思わず兵士たちがぎょっとすると、ランジュールがセイロスの横にふわりと現れ、うふふっ、と笑いました。
「兵隊さんたちが誉めてくれたもんだから、さっちゃんがご機嫌になってるよぉ。早く行こうってさぁ」
セイロスはたじろいだ兵士たちに言いました。
「案ずるな、ここにいるのはグルだ。グルは我らと共にいる。おまえたちにグルの印を与えると言っている」
とたんに兵士たちが身につけている揃いの胸当てに光が走りました。闇のように底知れない黒い光と見えましたが、一瞬で消え、その跡には緑色の宝石のように光る美しい線が現れました。外向きのグルを象徴する縦の一本線で、彼らにはおなじみの印です。しかも緑色はサータマン軍を象徴する色でした。
「グルだ!」
「神は我らと共にいるんだ!」
兵士たちの間から驚きと感動の声が上がり始めました。それはまたたく間に増えていって、先ほどよりもっと大きな歓声になりました。グル! グル! グル! と連呼するたびに、セイロスの背後の影が濃く薄くなり、ウォォォ、と地鳴りのような声が響き渡ります。

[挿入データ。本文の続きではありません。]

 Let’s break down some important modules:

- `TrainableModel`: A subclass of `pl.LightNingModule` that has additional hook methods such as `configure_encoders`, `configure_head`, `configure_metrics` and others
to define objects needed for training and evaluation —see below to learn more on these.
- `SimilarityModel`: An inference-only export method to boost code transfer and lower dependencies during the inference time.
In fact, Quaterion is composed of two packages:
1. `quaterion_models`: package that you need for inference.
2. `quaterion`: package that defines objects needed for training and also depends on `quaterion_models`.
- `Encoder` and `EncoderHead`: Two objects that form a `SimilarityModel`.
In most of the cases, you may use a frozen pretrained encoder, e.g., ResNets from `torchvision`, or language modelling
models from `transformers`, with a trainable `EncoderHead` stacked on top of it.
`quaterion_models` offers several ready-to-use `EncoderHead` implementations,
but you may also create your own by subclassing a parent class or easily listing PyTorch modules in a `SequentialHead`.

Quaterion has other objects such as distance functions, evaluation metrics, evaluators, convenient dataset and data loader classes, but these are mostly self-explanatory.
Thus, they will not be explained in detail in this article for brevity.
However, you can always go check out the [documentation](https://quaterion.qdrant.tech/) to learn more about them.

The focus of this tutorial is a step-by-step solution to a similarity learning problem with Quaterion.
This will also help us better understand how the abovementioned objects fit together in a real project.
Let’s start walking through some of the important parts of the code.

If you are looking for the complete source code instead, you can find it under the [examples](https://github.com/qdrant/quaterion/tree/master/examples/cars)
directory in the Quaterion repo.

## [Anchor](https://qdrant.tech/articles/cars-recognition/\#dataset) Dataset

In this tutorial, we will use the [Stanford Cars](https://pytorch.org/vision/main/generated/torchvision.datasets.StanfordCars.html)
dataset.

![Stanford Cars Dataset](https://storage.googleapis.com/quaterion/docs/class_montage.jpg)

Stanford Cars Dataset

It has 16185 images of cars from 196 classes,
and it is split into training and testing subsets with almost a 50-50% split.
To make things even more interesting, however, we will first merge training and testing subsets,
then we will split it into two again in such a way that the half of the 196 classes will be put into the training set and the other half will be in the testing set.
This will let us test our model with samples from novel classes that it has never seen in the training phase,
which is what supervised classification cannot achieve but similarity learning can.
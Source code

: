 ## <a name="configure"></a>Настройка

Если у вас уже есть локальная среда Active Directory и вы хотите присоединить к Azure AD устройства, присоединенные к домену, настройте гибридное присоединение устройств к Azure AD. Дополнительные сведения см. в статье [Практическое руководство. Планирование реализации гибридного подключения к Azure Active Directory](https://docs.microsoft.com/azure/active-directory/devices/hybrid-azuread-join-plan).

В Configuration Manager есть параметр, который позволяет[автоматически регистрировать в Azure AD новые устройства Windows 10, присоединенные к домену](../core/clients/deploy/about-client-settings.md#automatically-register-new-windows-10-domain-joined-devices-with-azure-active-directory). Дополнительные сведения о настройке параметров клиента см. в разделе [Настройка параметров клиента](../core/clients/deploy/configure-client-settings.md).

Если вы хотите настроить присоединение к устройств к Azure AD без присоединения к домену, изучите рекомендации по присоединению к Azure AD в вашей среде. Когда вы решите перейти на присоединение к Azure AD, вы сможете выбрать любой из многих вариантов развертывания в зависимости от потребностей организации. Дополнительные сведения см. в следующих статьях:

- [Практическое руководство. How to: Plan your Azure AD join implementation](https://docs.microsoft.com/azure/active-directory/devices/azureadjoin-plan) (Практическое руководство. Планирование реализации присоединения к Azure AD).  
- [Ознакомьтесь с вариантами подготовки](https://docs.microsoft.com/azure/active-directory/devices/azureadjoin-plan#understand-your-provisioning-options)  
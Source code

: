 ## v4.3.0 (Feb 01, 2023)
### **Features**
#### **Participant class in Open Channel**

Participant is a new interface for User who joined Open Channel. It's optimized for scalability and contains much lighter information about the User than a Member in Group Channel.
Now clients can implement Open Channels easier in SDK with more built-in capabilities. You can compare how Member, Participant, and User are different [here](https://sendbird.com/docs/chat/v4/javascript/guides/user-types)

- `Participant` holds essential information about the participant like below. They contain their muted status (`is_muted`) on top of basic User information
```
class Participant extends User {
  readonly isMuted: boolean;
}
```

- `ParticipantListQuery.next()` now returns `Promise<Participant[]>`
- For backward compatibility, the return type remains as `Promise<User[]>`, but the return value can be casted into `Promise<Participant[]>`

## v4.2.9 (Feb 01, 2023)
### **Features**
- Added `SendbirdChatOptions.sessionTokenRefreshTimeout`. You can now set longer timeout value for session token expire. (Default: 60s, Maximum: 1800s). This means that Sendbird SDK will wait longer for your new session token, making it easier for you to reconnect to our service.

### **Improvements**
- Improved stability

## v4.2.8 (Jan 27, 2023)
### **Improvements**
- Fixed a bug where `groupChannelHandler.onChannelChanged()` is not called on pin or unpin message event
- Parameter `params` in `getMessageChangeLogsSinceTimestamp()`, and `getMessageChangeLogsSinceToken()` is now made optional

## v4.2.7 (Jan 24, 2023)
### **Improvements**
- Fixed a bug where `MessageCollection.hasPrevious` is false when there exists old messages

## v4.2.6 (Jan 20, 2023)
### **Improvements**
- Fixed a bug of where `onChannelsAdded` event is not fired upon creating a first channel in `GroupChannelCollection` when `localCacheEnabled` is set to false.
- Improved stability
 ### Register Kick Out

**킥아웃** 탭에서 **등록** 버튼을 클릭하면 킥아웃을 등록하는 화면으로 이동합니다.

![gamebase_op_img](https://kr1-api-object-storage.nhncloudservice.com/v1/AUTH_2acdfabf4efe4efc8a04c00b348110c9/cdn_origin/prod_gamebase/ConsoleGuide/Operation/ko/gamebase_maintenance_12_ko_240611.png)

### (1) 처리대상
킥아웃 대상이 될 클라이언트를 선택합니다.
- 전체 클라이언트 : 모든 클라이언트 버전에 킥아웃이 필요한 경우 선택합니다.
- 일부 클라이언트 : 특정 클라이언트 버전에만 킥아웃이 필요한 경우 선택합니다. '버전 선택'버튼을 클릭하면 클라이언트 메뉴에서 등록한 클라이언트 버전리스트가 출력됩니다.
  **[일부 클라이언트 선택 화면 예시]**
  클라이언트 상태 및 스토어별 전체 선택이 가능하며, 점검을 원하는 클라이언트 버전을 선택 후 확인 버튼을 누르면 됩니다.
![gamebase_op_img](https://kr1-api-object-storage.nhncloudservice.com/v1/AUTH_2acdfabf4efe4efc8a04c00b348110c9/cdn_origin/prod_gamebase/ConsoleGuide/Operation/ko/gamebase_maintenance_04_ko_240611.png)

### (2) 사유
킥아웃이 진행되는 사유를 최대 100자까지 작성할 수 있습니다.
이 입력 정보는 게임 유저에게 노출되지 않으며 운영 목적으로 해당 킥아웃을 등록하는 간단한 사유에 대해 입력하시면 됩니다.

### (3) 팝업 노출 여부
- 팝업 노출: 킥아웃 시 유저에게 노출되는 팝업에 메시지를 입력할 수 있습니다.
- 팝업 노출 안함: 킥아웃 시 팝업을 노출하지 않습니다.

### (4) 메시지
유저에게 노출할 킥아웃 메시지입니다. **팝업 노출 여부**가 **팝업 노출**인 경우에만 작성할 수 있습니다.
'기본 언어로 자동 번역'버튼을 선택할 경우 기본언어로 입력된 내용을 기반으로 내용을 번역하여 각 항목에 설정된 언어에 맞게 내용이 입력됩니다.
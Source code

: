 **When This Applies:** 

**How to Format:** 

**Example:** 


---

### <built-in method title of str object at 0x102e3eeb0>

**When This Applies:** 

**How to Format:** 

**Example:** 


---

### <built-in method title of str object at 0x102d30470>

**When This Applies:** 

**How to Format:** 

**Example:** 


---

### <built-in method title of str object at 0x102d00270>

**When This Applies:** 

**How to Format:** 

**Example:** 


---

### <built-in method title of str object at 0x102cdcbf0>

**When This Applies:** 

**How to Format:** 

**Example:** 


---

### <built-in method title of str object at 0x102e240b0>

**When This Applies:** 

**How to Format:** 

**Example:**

「グルは諸君をグルのために戦う聖なる戦士と認めた。我々はこれよりグルの仇敵を地上から駆逐するぞ。私に続け、諸君。疾風となって一気にミコンを駆け上り、異教徒どもの総本山を壊滅させるのだ!」
とセイロスは言うと、馬の頭を巡らして道を駆け出しました。ランジュールと巨大なグルの影も一緒に動き出します。
疾風部隊はまた鬨の声をあげると、セイロスに従っていっせいに駆け出しました。どれほどミコン山脈が高く険しく見えても、もう怖じ気づくことはありません。彼らの前にはすばらしい道があり、グル神が共にいるからです。石畳に蹄や轍の音を響かせて疾走を再開します。グル、グル、と言い続ける兵士も少なくありません。
やがて部隊は森に入り込みました。
日中でも薄暗い森ですが、広い軍路はその中にもまっすぐ続いていました。山から流れてくる谷川の上には、頑丈な石橋までかかっています。
何にも邪魔されることなく、部隊は疾走を続けました。まるで平原を進軍していくような快適さです。
すると、行く手の森の中にいくつもの光が見え始めました。森の暗がりの中に、赤い光が湧き上がっては弱まります。それが彼らの行く手をさえぎるように連なっているので、兵士たちが騒ぎ始めました。
「あれはなんだ!?」
「敵か!?」
セイロスは落ち着き払って答えました。
「慌てるな、諸君。あれは国境の印だ。あれを越えると、我々は敵の領域に入る。グルが案じて我々に国境を知らせているのだ」
おぉ、と兵士たちは納得しました。グルに感謝の祈りを捧げる兵士もいます。とたんに森の中にまた赤い光がいくつも湧き上がりました。再び感動と感激の声が上がります。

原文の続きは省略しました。